Out of the Depths – Amazing Grace
Michael Schneider, Pastor Emeritus, Trinity Presbyterian Church of Valparaiso
As Hurricane Sally was swirling through the Emerald Coast, the Weather Channel began showing waves washing over Beach Boulevard in Pascagoula, Miss., in front of the place where my childhood home once stood. In that house in 1947, at age 5, I watched through a small window of the front door as the waves from “the hurricane of 1947” washed up on the front steps.
I saw waves wash over the streetlamps of Beach Boulevard. In some of those waves were swimming live wild cows which had been swept off Greenwood Island to the east, really a peninsula separated from the mainland by a marsh. Some of the cows stumbled to their feet and began walking through the town mooing their sorrows as the wind and rain bowed down the trees around them.
We walked two lots to the east, and there on the ruins of the house, a woman was picking up pieces of vases and other glass fragments to make a mosaic for her friend who had lived in the house. Propped up against one of the remaining oak trees in the yard was one of those ply-boards we tack over the windows to keep the wind and rain out of the house. The house was gone, but the board was left. And the owners had written this message on the board: “Twas grace hath brought us safe thus far, and grace will lead us home.”
The lady picking up the pieces of glass was Tricia Lott’s sister-in-law, and Tricia sent me the picture of the sign. Trent and Tricia Lott, who now have a home in our area, lived before Katrina in a house on Beach Boulevard about 10 houses to the west, a house built in the 1850’s. It was also totally swept away by Katrina. In that house, President George W. Bush once sat on the balcony looking out over the Gulf of Mexico.
Flashback to 1969 and the approach of Hurricane Camille to the Mississippi coast. My wife Judy and I were again visiting Pascagoula after the birth of our first child. Sitting in the front yard of my parents’ home, the sun was shining, the sky was blue with white fluffy clouds, but people were scurrying all around us, pulling their boats out of the water in advance of the coming storm, now named and being followed on the radio. We were preparing to leave for the Pensacola Theological Institute, but my father pleaded with us to stay there, “where we would be safe.” I said, “But the storm seems to be heading for Mississippi!”
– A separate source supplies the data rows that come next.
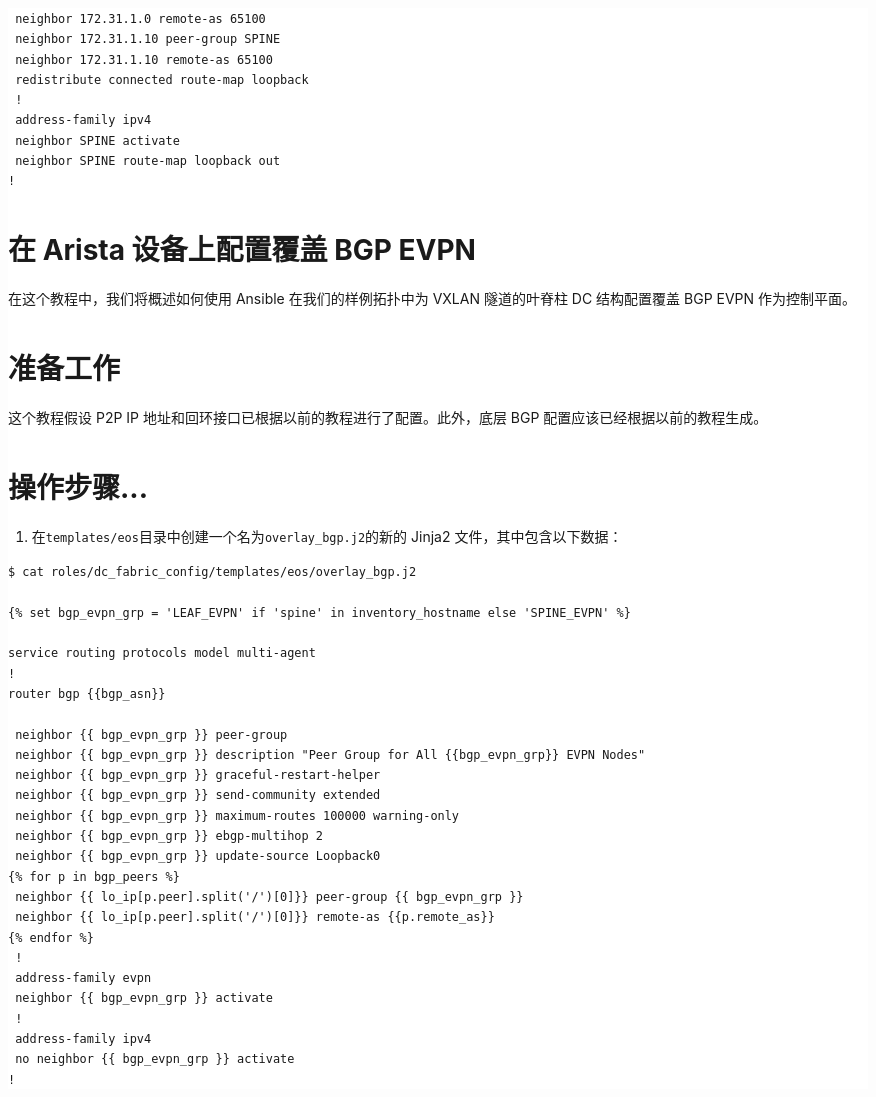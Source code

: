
 ```
 neighbor 172.31.1.0 remote-as 65100
 neighbor 172.31.1.10 peer-group SPINE
 neighbor 172.31.1.10 remote-as 65100
 redistribute connected route-map loopback
 !
 address-family ipv4
 neighbor SPINE activate
 neighbor SPINE route-map loopback out
! 
```

# 在 Arista 设备上配置覆盖 BGP EVPN

在这个教程中，我们将概述如何使用 Ansible 在我们的样例拓扑中为 VXLAN 隧道的叶脊柱 DC 结构配置覆盖 BGP EVPN 作为控制平面。 

# 准备工作

这个教程假设 P2P IP 地址和回环接口已根据以前的教程进行了配置。此外，底层 BGP 配置应该已经根据以前的教程生成。

# 操作步骤...

1.  在`templates/eos`目录中创建一个名为`overlay_bgp.j2`的新的 Jinja2 文件，其中包含以下数据：

```
$ cat roles/dc_fabric_config/templates/eos/overlay_bgp.j2

{% set bgp_evpn_grp = 'LEAF_EVPN' if 'spine' in inventory_hostname else 'SPINE_EVPN' %}

service routing protocols model multi-agent
!
router bgp {{bgp_asn}}

 neighbor {{ bgp_evpn_grp }} peer-group
 neighbor {{ bgp_evpn_grp }} description "Peer Group for All {{bgp_evpn_grp}} EVPN Nodes"
 neighbor {{ bgp_evpn_grp }} graceful-restart-helper
 neighbor {{ bgp_evpn_grp }} send-community extended
 neighbor {{ bgp_evpn_grp }} maximum-routes 100000 warning-only
 neighbor {{ bgp_evpn_grp }} ebgp-multihop 2
 neighbor {{ bgp_evpn_grp }} update-source Loopback0
{% for p in bgp_peers %}
 neighbor {{ lo_ip[p.peer].split('/')[0]}} peer-group {{ bgp_evpn_grp }}
 neighbor {{ lo_ip[p.peer].split('/')[0]}} remote-as {{p.remote_as}}
{% endfor %}
 !
 address-family evpn
 neighbor {{ bgp_evpn_grp }} activate
 !
 address-family ipv4
 no neighbor {{ bgp_evpn_grp }} activate
!
```
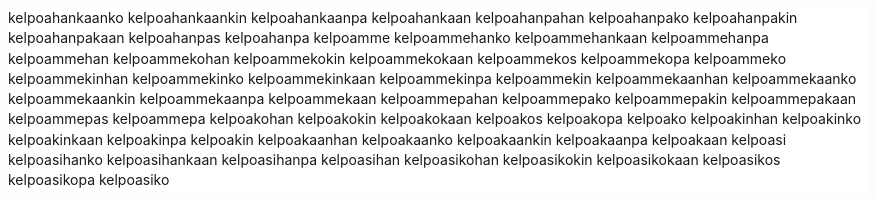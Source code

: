 kelpoahankaanko
kelpoahankaankin
kelpoahankaanpa
kelpoahankaan
kelpoahanpahan
kelpoahanpako
kelpoahanpakin
kelpoahanpakaan
kelpoahanpas
kelpoahanpa
kelpoamme
kelpoammehanko
kelpoammehankaan
kelpoammehanpa
kelpoammehan
kelpoammekohan
kelpoammekokin
kelpoammekokaan
kelpoammekos
kelpoammekopa
kelpoammeko
kelpoammekinhan
kelpoammekinko
kelpoammekinkaan
kelpoammekinpa
kelpoammekin
kelpoammekaanhan
kelpoammekaanko
kelpoammekaankin
kelpoammekaanpa
kelpoammekaan
kelpoammepahan
kelpoammepako
kelpoammepakin
kelpoammepakaan
kelpoammepas
kelpoammepa
kelpoakohan
kelpoakokin
kelpoakokaan
kelpoakos
kelpoakopa
kelpoako
kelpoakinhan
kelpoakinko
kelpoakinkaan
kelpoakinpa
kelpoakin
kelpoakaanhan
kelpoakaanko
kelpoakaankin
kelpoakaanpa
kelpoakaan
kelpoasi
kelpoasihanko
kelpoasihankaan
kelpoasihanpa
kelpoasihan
kelpoasikohan
kelpoasikokin
kelpoasikokaan
kelpoasikos
kelpoasikopa
kelpoasiko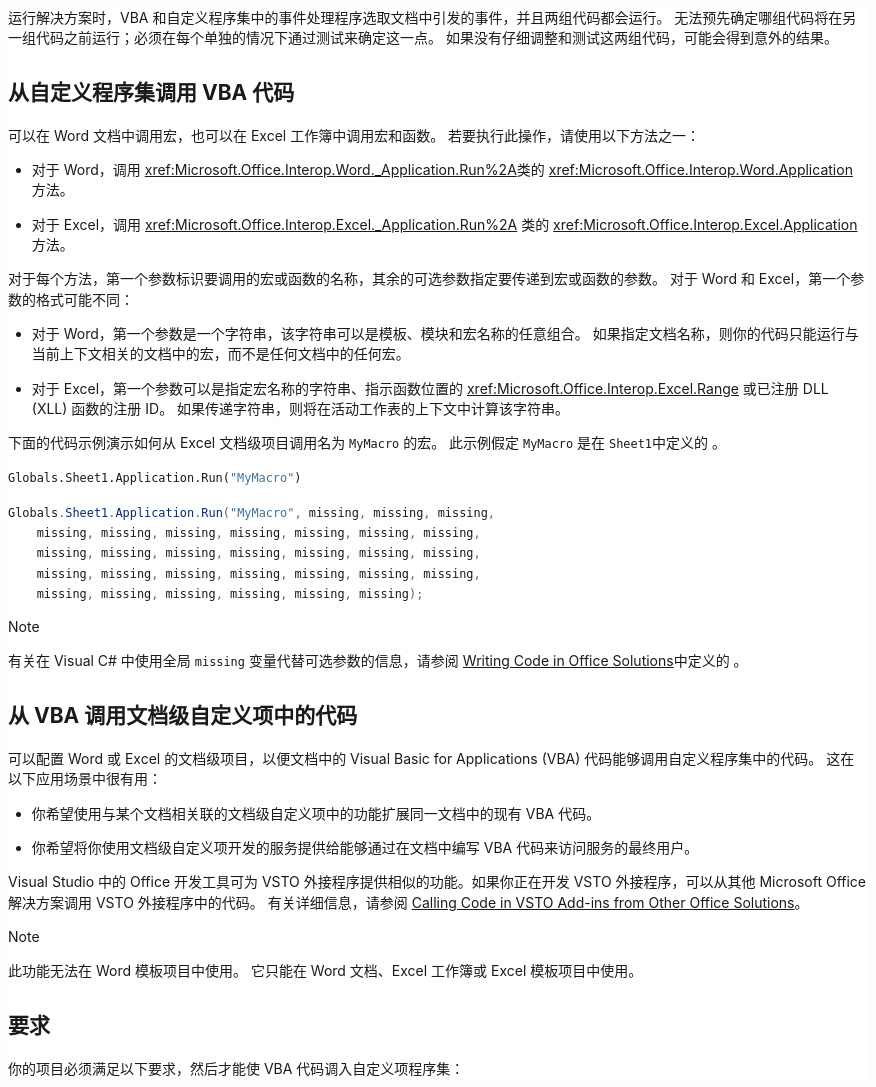  运行解决方案时，VBA 和自定义程序集中的事件处理程序选取文档中引发的事件，并且两组代码都会运行。 无法预先确定哪组代码将在另一组代码之前运行；必须在每个单独的情况下通过测试来确定这一点。 如果没有仔细调整和测试这两组代码，可能会得到意外的结果。  
  
## <a name="calling-vba-code-from-the-customization-assembly"></a>从自定义程序集调用 VBA 代码  
 可以在 Word 文档中调用宏，也可以在 Excel 工作簿中调用宏和函数。 若要执行此操作，请使用以下方法之一：  
  
-   对于 Word，调用 <xref:Microsoft.Office.Interop.Word._Application.Run%2A>类的 <xref:Microsoft.Office.Interop.Word.Application> 方法。  
  
-   对于 Excel，调用 <xref:Microsoft.Office.Interop.Excel._Application.Run%2A> 类的 <xref:Microsoft.Office.Interop.Excel.Application> 方法。  
  
 对于每个方法，第一个参数标识要调用的宏或函数的名称，其余的可选参数指定要传递到宏或函数的参数。 对于 Word 和 Excel，第一个参数的格式可能不同：  
  
-   对于 Word，第一个参数是一个字符串，该字符串可以是模板、模块和宏名称的任意组合。 如果指定文档名称，则你的代码只能运行与当前上下文相关的文档中的宏，而不是任何文档中的任何宏。  
  
-   对于 Excel，第一个参数可以是指定宏名称的字符串、指示函数位置的 <xref:Microsoft.Office.Interop.Excel.Range> 或已注册 DLL (XLL) 函数的注册 ID。 如果传递字符串，则将在活动工作表的上下文中计算该字符串。  
  
 下面的代码示例演示如何从 Excel 文档级项目调用名为 `MyMacro` 的宏。 此示例假定 `MyMacro` 是在 `Sheet1`中定义的 。  
  
```vb  
Globals.Sheet1.Application.Run("MyMacro")  
```  
  
```csharp  
Globals.Sheet1.Application.Run("MyMacro", missing, missing, missing,  
    missing, missing, missing, missing, missing, missing, missing,  
    missing, missing, missing, missing, missing, missing, missing,  
    missing, missing, missing, missing, missing, missing, missing,   
    missing, missing, missing, missing, missing, missing);  
```  
  
> [!NOTE]  
>  有关在 Visual C# 中使用全局 `missing` 变量代替可选参数的信息，请参阅 [Writing Code in Office Solutions](../vsto/writing-code-in-office-solutions.md)中定义的 。  
  
## <a name="calling-code-in-document-level-customizations-from-vba"></a>从 VBA 调用文档级自定义项中的代码  
 可以配置 Word 或 Excel 的文档级项目，以便文档中的 Visual Basic for Applications (VBA) 代码能够调用自定义程序集中的代码。 这在以下应用场景中很有用：  
  
-   你希望使用与某个文档相关联的文档级自定义项中的功能扩展同一文档中的现有 VBA 代码。  
  
-   你希望将你使用文档级自定义项开发的服务提供给能够通过在文档中编写 VBA 代码来访问服务的最终用户。  
  
 Visual Studio 中的 Office 开发工具可为 VSTO 外接程序提供相似的功能。如果你正在开发 VSTO 外接程序，可以从其他 Microsoft Office 解决方案调用 VSTO 外接程序中的代码。 有关详细信息，请参阅 [Calling Code in VSTO Add-ins from Other Office Solutions](../vsto/calling-code-in-vsto-add-ins-from-other-office-solutions.md)。  
  
> [!NOTE]  
>  此功能无法在 Word 模板项目中使用。 它只能在 Word 文档、Excel 工作簿或 Excel 模板项目中使用。  
  
## <a name="requirements"></a>要求  
 你的项目必须满足以下要求，然后才能使 VBA 代码调入自定义项程序集：  
  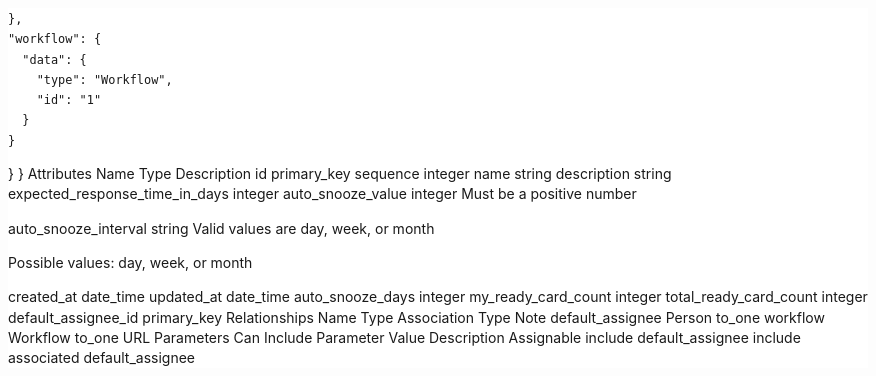     },
    "workflow": {
      "data": {
        "type": "Workflow",
        "id": "1"
      }
    }
  }
}
Attributes
Name
Type
Description
id
primary_key
sequence
integer
name
string
description
string
expected_response_time_in_days
integer
auto_snooze_value
integer
Must be a positive number

auto_snooze_interval
string
Valid values are day, week, or month

Possible values: day, week, or month

created_at
date_time
updated_at
date_time
auto_snooze_days
integer
my_ready_card_count
integer
total_ready_card_count
integer
default_assignee_id
primary_key
Relationships
Name
Type
Association Type
Note
default_assignee
Person
to_one
workflow
Workflow
to_one
URL Parameters
Can Include
Parameter
Value
Description
Assignable
include
default_assignee
include associated default_assignee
We crossed the Mobile Causeway along the northern edge of Mobile Bay (before Interstate-10) as the waves were lapping over the causeway. When we arrived in Pensacola, the bridge to the island was closed, and we would be unable to reach our beach cottage until Tuesday of the next week.
Dr. D. Martyn Lloyd-Jones of Westminster Chapel in London was re-scheduled to preach mid-afternoon (instead of evening) at McIlwain Presbyterian Church, because the storm was coming in, and it was not certain exactly where. As Hurricane Camille was bearing down on the Gulf Coast, Lloyd Jones preached on Romans 8:18, “…I consider that the sufferings of this present time are not worthy to be compared with the glory which shall be revealed in us.”
The winds that night were “only” about 60 miles an hour in Pensacola, since Camille actually went in on the west side of the Mississippi coast. But the electric street wires outside our window were crackling and snapping all night, as we listened intently on a portable radio to see if my parents were surviving in Pascagoula. Pensacola had been relatively spared from Camille, and though it was the most powerful storm to strike the Gulf Coast since 1947, my parents’ house in Pascagoula survived again in 1969.
As I write today, I am wearing a classic collector T-Shirt from 1995. The front of the T-shirt carries a front-page headline of August 4: DIRECT HIT! Erin Slaps Gulf Coast.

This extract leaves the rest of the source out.